The rate of major, life-threatening, or disabling bleeding was lower with aspirin monotherapy (5.1% vs 10.8%), driven mostly by a reduction in major bleeding (2.4% vs 7.5%).

There were also two secondary outcomes in the trial. The first—a composite of CV death, non-procedure-related bleeding, stroke, or MI—favored aspirin alone (23.0% vs 31.1%), meeting criteria for both noninferiority (P < 0.001) and superiority (RR 0.74; 95% CI 0.57-0.95). The second—a composite of CV death, ischemic stroke, or MI—occurred at similar rates in the two trial arms: 9.7% with aspirin alone and 9.9% with aspirin plus clopidogrel (P = 0.004 for noninferiority).

“Although there were no signs of a numerically higher incidence of thromboembolic events with aspirin alone than with aspirin plus clopidogrel, no clinical inferences should be drawn from these data,” Brouwer et al write in their paper, noting that the trial was not powered to look at differences in these endpoints.

After Brouwer’s presentation, ten Berg was asked about an apparent catch-up in death, stroke, and MI in the aspirin monotherapy arm. He acknowledged that there might be some benefit of clopidogrel early after TAVR but said it was likely small. “I think that the catch-up is not as important as the bleedings we inflict with dual antiplatelet therapy. So in the end, the conclusion stays the same: do not use clopidogrel in these patients,” he said.

‘More Is Not Always Better’

Commenting for TCTMD, Mary Cushman, MD (University of Vermont, Burlington), said via email she was “really excited to see a cardiology trial that focused on bleeding as the primary endpoint. Abnormal bleeding often has more morbidity associated with it than ischemic outcomes might.” She contrasted a major GI bleed that requires hospitalization, transfusion, and endoscopy with an NSTEMI that requires a short hospital stay and a small adjustment in medications. “Even minor bleeding can be very bothersome to patients,” she added.

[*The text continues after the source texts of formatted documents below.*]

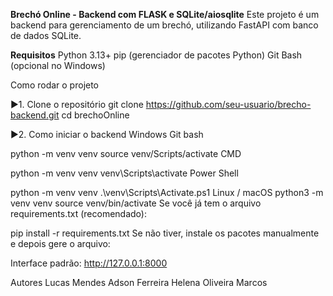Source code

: **Brechó Online - Backend com FLASK e SQLite/aiosqlite**
Este projeto é um backend para gerenciamento de um brechó, utilizando FastAPI com banco de dados SQLite.

**Requisitos**
Python 3.13+
pip (gerenciador de pacotes Python)
Git Bash (opcional no Windows)

Como rodar o projeto

▶1. Clone o repositório
git clone https://github.com/seu-usuario/brecho-backend.git
cd brechoOnline

▶2. Como iniciar o backend
Windows
Git bash

python -m venv venv
source venv/Scripts/activate
CMD

python -m venv venv
venv\Scripts\activate
Power Shell

python -m venv venv
.\venv\Scripts\Activate.ps1
Linux / macOS
python3 -m venv venv
source venv/bin/activate
Se você já tem o arquivo requirements.txt (recomendado):

pip install -r requirements.txt
Se não tiver, instale os pacotes manualmente e depois gere o arquivo:

Interface padrão: http://127.0.0.1:8000

Autores
Lucas Mendes
Adson Ferreira
Helena Oliveira
Marcos
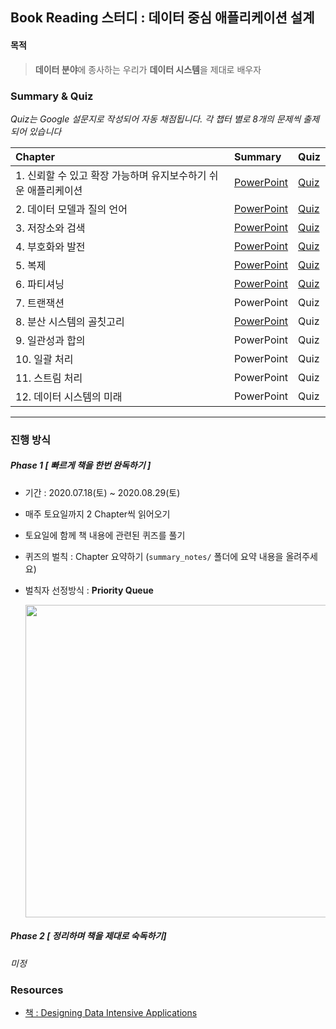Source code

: ## Book Reading 스터디 : 데이터 중심 애플리케이션 설계

#### **목적**

> **데이터 분야**에 종사하는 우리가 **데이터 시스템**을 제대로 배우자

### Summary & Quiz

*Quiz는 Google 설문지로 작성되어 자동 채점됩니다. 각 챕터 별로 8개의 문제씩 출제되어 있습니다*

| Chapter  | Summary  |  Quiz  |
| :-----   | :-----   | :----  |
| 1.  신뢰할 수 있고 확장 가능하며 유지보수하기 쉬운 애플리케이션 | [PowerPoint](https://github.com/data-system-wiki/designing-data-intensive-applications/blob/master/resources/chapter%201%20summary.pptx) | [Quiz](https://forms.gle/s28yC7jdSJGoQgxD6) |
| 2. 데이터 모델과 질의 언어  | [PowerPoint](https://github.com/data-system-wiki/designing-data-intensive-applications/blob/master/resources/chapter%202%20summary.pptx) | [Quiz](https://forms.gle/QSNVRhdDCtFaU3Cd7) |
| 3. 저장소와 검색 | [PowerPoint](https://github.com/data-system-wiki/designing-data-intensive-applications/blob/master/resources/chapter%203%20summary.pptx)  | [Quiz](https://forms.gle/yoT5ZyPTDao1sZgS8) |
| 4. 부호화와 발전 | [PowerPoint](https://github.com/data-system-wiki/designing-data-intensive-applications/blob/master/resources/chapter%204%20summary.pptx) | [Quiz](https://forms.gle/nu6udEJk9XWBUE9a8) |
| 5. 복제  | [PowerPoint](https://github.com/data-system-wiki/designing-data-intensive-applications/blob/master/resources/chapter%205%20summary.pptx)  | [Quiz](https://forms.gle/NKiJHUFmhBXR8HXB8) |
| 6. 파티셔닝 | [PowerPoint](https://github.com/data-system-wiki/designing-data-intensive-applications/blob/master/resources/chapter%206%20summary.pptx) | [Quiz](https://forms.gle/qxyyszQa59gbGW5MA)|
| 7. 트랜잭션 | PowerPoint | Quiz |
| 8. 분산 시스템의 골칫고리 | [PowerPoint](https://github.com/data-system-wiki/designing-data-intensive-applications/blob/master/resources/chapter%208%20summary.pptx) | Quiz |
| 9. 일관성과 합의 | PowerPoint | Quiz |
| 10. 일괄 처리 | PowerPoint | Quiz |
| 11. 스트림 처리 | PowerPoint | Quiz |
| 12. 데이터 시스템의 미래 | PowerPoint | Quiz |
----

### **진행 방식**

##### Phase 1 [ 빠르게 책을 한번 완독하기 ]
- 기간 : 2020.07.18(토) ~ 2020.08.29(토)
- 매주 토요일까지 2 Chapter씩 읽어오기
- 토요일에 함께 책 내용에 관련된 퀴즈를 풀기
- 퀴즈의 벌칙 : Chapter 요약하기 (`summary_notes/` 폴더에 요약 내용을 올려주세요)
- 벌칙자 선정방식 : **Priority Queue**

    <img src="https://imgur.com/yQBChJ4.png" width="500">

##### Phase 2 [ 정리하며 책을 제대로 숙독하기]

  *미정*


### Resources

* [책 : Designing Data Intensive Applications](https://github.com/data-system-wiki/designing-data-intensive-applications/blob/master/resources/Designing%20Data%20Intensive%20Applications.pdf)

It’s not surprising, said Cushman, an American Heart Association spokesperson, that bleeding would be reduced by using aspirin alone rather than dual antiplatelet therapy. “This would be expected, especially in an older population, such as that which would be receiving TAVI (mean age in this study was 80),” she explained.

The US guidelines state that adding clopidogrel to aspirin after TAVR may be reasonable, “which means that the recommendation is weak and based on unclear evidence,” Cushman said. “In these cases the recommendation is often based on expert opinion and studies that have limitations of design. As such, given the findings of this new study, guideline makers will need to synthesize results in context of those studies to update them.”

Moreover, POPular TAVI might help guide treatment decisions by physicians and patients, she suggested. “Is an expected tiny difference in a thrombotic outcome worth that added risk of bleeding and expense?” she wrote. “The authors of the POPular TAVI trial reported they collected quality-of-life data, so future analysis of that would be helpful to physicians and patients to inform decision-making on this topic.”

What Cushman takes away from the trial’s results is that “more is not always better in antithrombotic treatment.”

In addition, there are implications for future research, she indicated. “In the current era where we have excellent treatments for patients with thrombotic conditions (everything from stroke to MI to venous thromboembolism or valvular heart disease), we need to increasingly consider the burden of bleeding on the well-being and quality of life of patients, and reconsider how we conduct future trials,” she said. “In this setting of excellent secondary prevention, an emphasis on studying the impact of treatments on death and disabling outcomes (like disabling stroke or intracerebral hemorrhage) will become much more important to consider in large trials.”